Starbucks (stocks/sbux”>SEX) surprised their investors with preliminary fourth-quarter results and sent share prices down more than 5% in premarket trading on Wednesday. The coffee behemoth announced a 3% year-on-year decline in revenue to $9.1 billion and adjusted earnings per share therefore fell 24% to $0.80.
Weakness was evident in key markets. For example, comparable sales in the United States fell 6% due to a whopping 10% drop in in-person traffic despite a 4% growth in average receipt size. Advertising measures, such as the “coffee and croissant combo menu for $5,” were not effective in attracting consumer interest. Additionally, Starbucks China saw a sharp 14% drop in comparable sales. This decrease was due to drops in both foot traffic and average doorway size. These decreases were due to two main factors. First, the company faced more challenging competition. Second, China's macroeconomic environment has weakened.
The corporation also broke analyst expectations when it canceled fiscal year-end 2025 guidance, which was due to the CEO transition to Brian Niccol. Niccol, who managed to reinvent Chipotle, is the one who took over Starbucks. Investors have driven the stock to 10% growth over the past six months, showing a high level of confidence in its leadership. The quarterly reports, however, show the impossibility of a quick recovery.

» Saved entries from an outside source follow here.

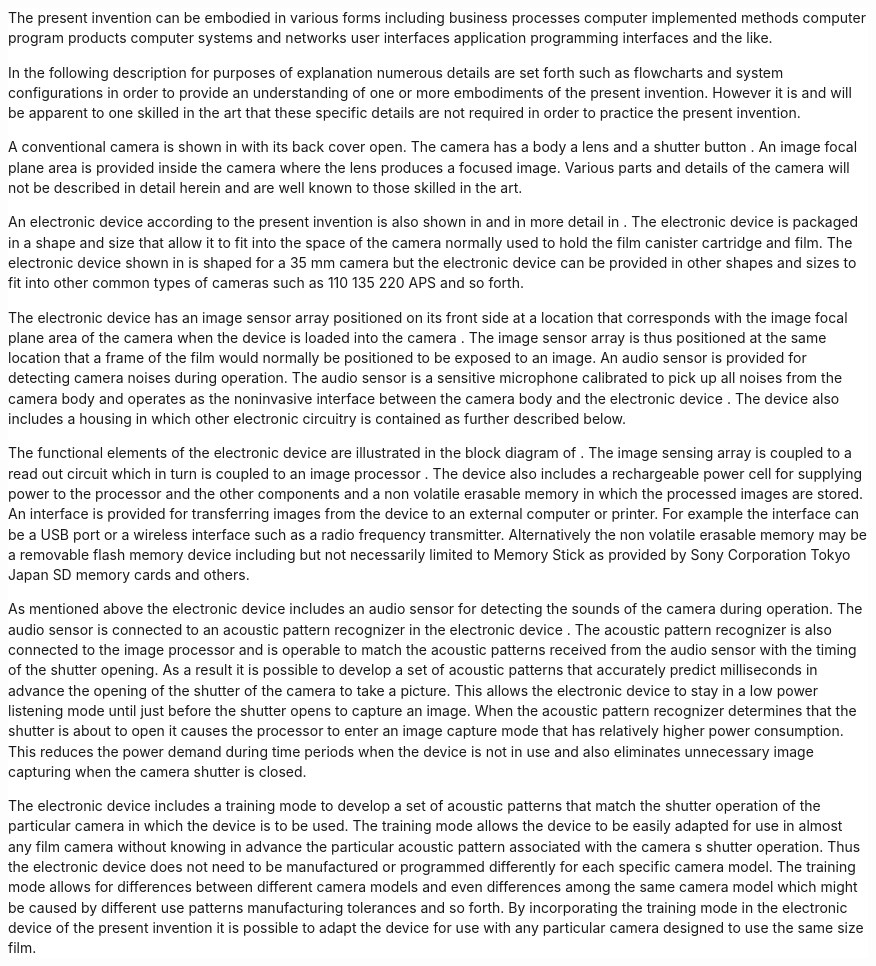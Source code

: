 The present invention can be embodied in various forms including business processes computer implemented methods computer program products computer systems and networks user interfaces application programming interfaces and the like.

In the following description for purposes of explanation numerous details are set forth such as flowcharts and system configurations in order to provide an understanding of one or more embodiments of the present invention. However it is and will be apparent to one skilled in the art that these specific details are not required in order to practice the present invention.

A conventional camera is shown in with its back cover open. The camera has a body a lens and a shutter button . An image focal plane area is provided inside the camera where the lens produces a focused image. Various parts and details of the camera will not be described in detail herein and are well known to those skilled in the art.

An electronic device according to the present invention is also shown in and in more detail in . The electronic device is packaged in a shape and size that allow it to fit into the space of the camera normally used to hold the film canister cartridge and film. The electronic device shown in is shaped for a 35 mm camera but the electronic device can be provided in other shapes and sizes to fit into other common types of cameras such as 110 135 220 APS and so forth.

The electronic device has an image sensor array positioned on its front side at a location that corresponds with the image focal plane area of the camera when the device is loaded into the camera . The image sensor array is thus positioned at the same location that a frame of the film would normally be positioned to be exposed to an image. An audio sensor is provided for detecting camera noises during operation. The audio sensor is a sensitive microphone calibrated to pick up all noises from the camera body and operates as the noninvasive interface between the camera body and the electronic device . The device also includes a housing in which other electronic circuitry is contained as further described below.

The functional elements of the electronic device are illustrated in the block diagram of . The image sensing array is coupled to a read out circuit which in turn is coupled to an image processor . The device also includes a rechargeable power cell for supplying power to the processor and the other components and a non volatile erasable memory in which the processed images are stored. An interface is provided for transferring images from the device to an external computer or printer. For example the interface can be a USB port or a wireless interface such as a radio frequency transmitter. Alternatively the non volatile erasable memory may be a removable flash memory device including but not necessarily limited to Memory Stick as provided by Sony Corporation Tokyo Japan SD memory cards and others.

As mentioned above the electronic device includes an audio sensor for detecting the sounds of the camera during operation. The audio sensor is connected to an acoustic pattern recognizer in the electronic device . The acoustic pattern recognizer is also connected to the image processor and is operable to match the acoustic patterns received from the audio sensor with the timing of the shutter opening. As a result it is possible to develop a set of acoustic patterns that accurately predict milliseconds in advance the opening of the shutter of the camera to take a picture. This allows the electronic device to stay in a low power listening mode until just before the shutter opens to capture an image. When the acoustic pattern recognizer determines that the shutter is about to open it causes the processor to enter an image capture mode that has relatively higher power consumption. This reduces the power demand during time periods when the device is not in use and also eliminates unnecessary image capturing when the camera shutter is closed.

The electronic device includes a training mode to develop a set of acoustic patterns that match the shutter operation of the particular camera in which the device is to be used. The training mode allows the device to be easily adapted for use in almost any film camera without knowing in advance the particular acoustic pattern associated with the camera s shutter operation. Thus the electronic device does not need to be manufactured or programmed differently for each specific camera model. The training mode allows for differences between different camera models and even differences among the same camera model which might be caused by different use patterns manufacturing tolerances and so forth. By incorporating the training mode in the electronic device of the present invention it is possible to adapt the device for use with any particular camera designed to use the same size film.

Starbucks will launch its officer Q4 and full-year 2024 results on October 30. Analysts will focus on several factors. However, they are especially interested in Niccol's plans to revitalize the brand.
Starbucks Stock Chart Analysis
SBUX/USD 15-minute chart
Looking at the 15-minute chart of Starbucks (SBUX), it is obvious that the stock had been very volatile for several days.
The stock has maintained stable trading between $95 and $97, with a high of $97.20 on this day. Therefore, we can conclude that this period presents a slight upward trend. However, this morning we saw an instant bearish reaction that caused an intraday drop to $93.69 before quickly recovering.
The drastic decline is likely due to negative reaction to Starbucks' first preliminary fourth-quarter results. These results did not meet market expectations. Investors appear concerned about two key issues. First, the 24% cut in adjusted earnings per share alarmed the market. Second, the company's decision not to provide its full-year 2025 forecast has created uncertainty. This gap in guidance comes as Starbucks transitions to its new CEO, Brian Niccol.
In early trading, the stock fell sharply, which is also related to the pre-market drop of up to 5%. Although there was a sharp initial drop, the stock is now recovering to around $96, despite its difficulty in breaking above the $97 level it had at the start of the week.
If you're confident in the company's long-term prospects, consider buying on dips, but if concerns persist, waiting for clearer guidance could be the smarter move.